Our feelings also take the lead in our theology. We read a difficult text, hear some tough words from Jesus, or start to wrestle with a biblical doctrine that just seems so out of date in the modern world, and often the trump card is our feelings. We pick and choose and interpret even the words of the Scripture using our feelings as a grid. The ultimate question, then, is not what is true, but what do we feel.
Given how important feelings are to us, it’s surprising to see just how little the Bible seems to care about them. Now don’t misunderstand here, because the Bible is very honest when it comes to our feelings. The Psalms are an incredibly emotional set of songs filled with gut-wrenching doubt, sorrow, and anxiety. The Psalmist pulled no punches in acknowledging his own feelings, and neither should we. So it’s not that the Bible doesn’t honestly acknowledge our feelings; it just doesn’t seem too concerned with addressing them beyond giving us space to feel what we feel and even speak those feelings out loud to the Lord.
Why might that be? Why doesn’t the Bible tell us what and how to feel?

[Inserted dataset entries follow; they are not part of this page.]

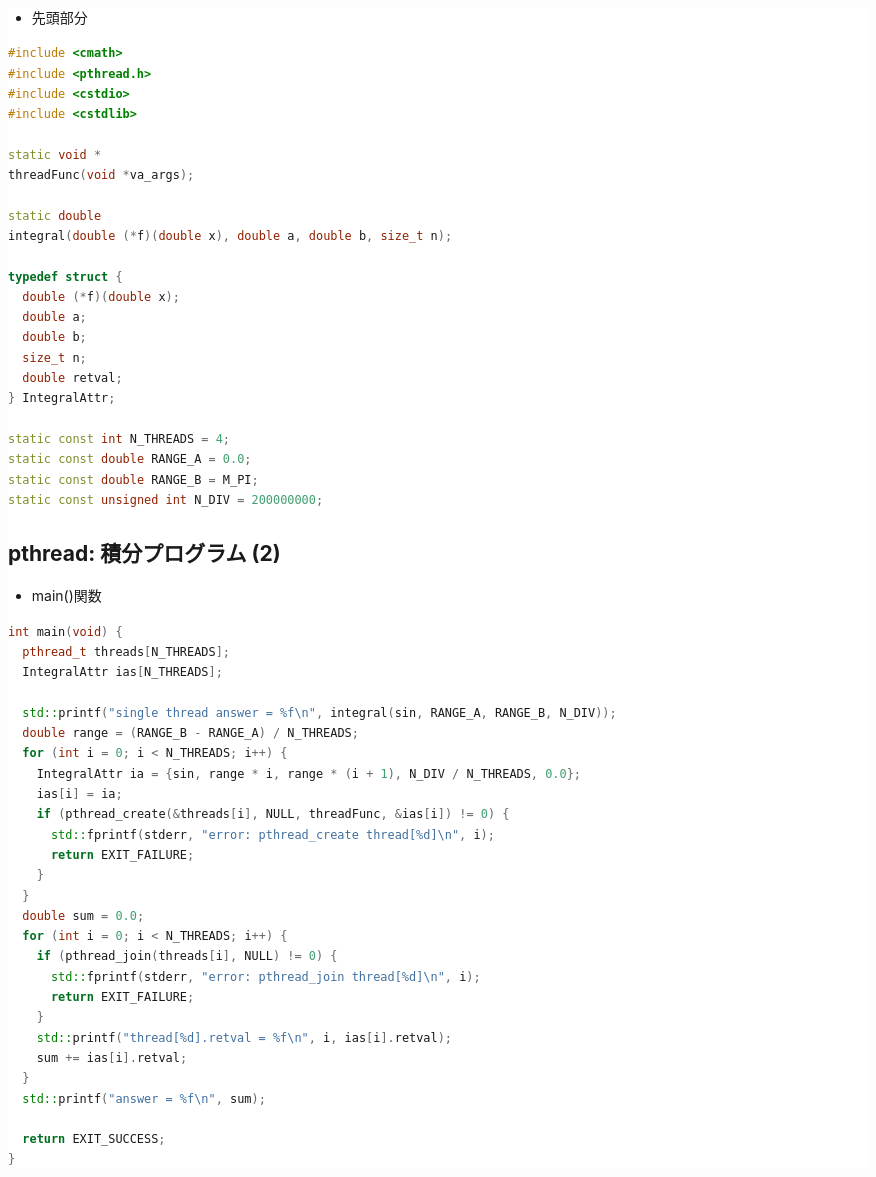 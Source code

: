 - 先頭部分

```cpp
#include <cmath>
#include <pthread.h>
#include <cstdio>
#include <cstdlib>

static void *
threadFunc(void *va_args);

static double
integral(double (*f)(double x), double a, double b, size_t n);

typedef struct {
  double (*f)(double x);
  double a;
  double b;
  size_t n;
  double retval;
} IntegralAttr;

static const int N_THREADS = 4;
static const double RANGE_A = 0.0;
static const double RANGE_B = M_PI;
static const unsigned int N_DIV = 200000000;
```


## pthread: 積分プログラム (2)

- main()関数

```cpp
int main(void) {
  pthread_t threads[N_THREADS];
  IntegralAttr ias[N_THREADS];

  std::printf("single thread answer = %f\n", integral(sin, RANGE_A, RANGE_B, N_DIV));
  double range = (RANGE_B - RANGE_A) / N_THREADS;
  for (int i = 0; i < N_THREADS; i++) {
    IntegralAttr ia = {sin, range * i, range * (i + 1), N_DIV / N_THREADS, 0.0};
    ias[i] = ia;
    if (pthread_create(&threads[i], NULL, threadFunc, &ias[i]) != 0) {
      std::fprintf(stderr, "error: pthread_create thread[%d]\n", i);
      return EXIT_FAILURE;
    }
  }
  double sum = 0.0;
  for (int i = 0; i < N_THREADS; i++) {
    if (pthread_join(threads[i], NULL) != 0) {
      std::fprintf(stderr, "error: pthread_join thread[%d]\n", i);
      return EXIT_FAILURE;
    }
    std::printf("thread[%d].retval = %f\n", i, ias[i].retval);
    sum += ias[i].retval;
  }
  std::printf("answer = %f\n", sum);

  return EXIT_SUCCESS;
}
```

I’d suggest three reasons:
1. Because feelings are liars.
As Eugene Peterson puts it, “Feelings are important in many areas but completely unreliable in matters of faith.” That is true, and the Bible tells us so along with Peterson: “The heart is more deceitful than anything else, and incurable—who can understand it?” (Jer. 17:9).
Like all parts of us, our emotions have been corrupted by sin. We aren’t made happy by the truly joyous things, and we aren’t nearly grieved and outraged enough by those things that truly grieve and outrage a holy God. We simply can’t trust our feelings, and the Bible knows it. It is a fearful thing to live in the knowledge that you can’t trust yourself. But that fear can either paralyze you, or it can make you look outside yourself for the ultimate source of truth and guidance. This is what the Bible is concerned with – revealing to us that source of truth which, unlike our own hearts, can indeed ultimately be trusted.
2. Because God is primarily concerned with faith.
The Book of Hebrews explicitly tells us this:
“Now without faith it is impossible to please God, since the one who draws near to him must believe that he exists and that he rewards those who seek him” (Heb. 11:6).
God is looking for faith. True, genuine faith. And, as the writer of Hebrews also pointed out, faith is all about confidence in what we cannot see; it’s about a lasting hope in what we hope for in God. The very essence of faith is predicated upon a different reality than is immediately apprehended by our senses. We can’t see it. We can’t touch it. We can’t smell or taste it. That’s why we must have faith. And we can extend those five senses into the realm of feelings. We can’t feel “it”, but we nevertheless believe “it” to be true. That is faith.
So the Bible recognizes the primacy of faith in our lives and wants to teach us what to believe about God, the world, and ourselves. Not what we should feel.
3. Because actions, not feelings, are the truest window to the heart.
Is your faith real? Is mine? Feelings will not dictate the answer to that question. Nearly the whole Book of James tells us that actions, not feelings are the truest window to the heart:
“What good is it, my brothers and sisters, if someone claims to have faith but does not have works? Can such faith save him?” (James 2:14).
Church history (and even our own pasts) are riddled with stories of those who knew they ought to feel one thing, and yet they did not. But the issue does not end there. We might not feel like reading the Bible; or singing in worship to God; or being faithful to our spouse; or reporting our income honestly on our taxes. The question, though, is not what we feel; it’s what we do. For it’s those actions that are the truest reflection of whether we have actually been deeply changed by the gospel.
Friends, none of us feels exactly what we ought to feel. All of us have hearts that lie to us and lead us astray. But thank God we have a Bible that tells us the truth even if we can’t do the same thing for ourselves. And thank God that someday, gloriously, we will be made whole – whole in body, whole in spirit, and even whole in our emotions.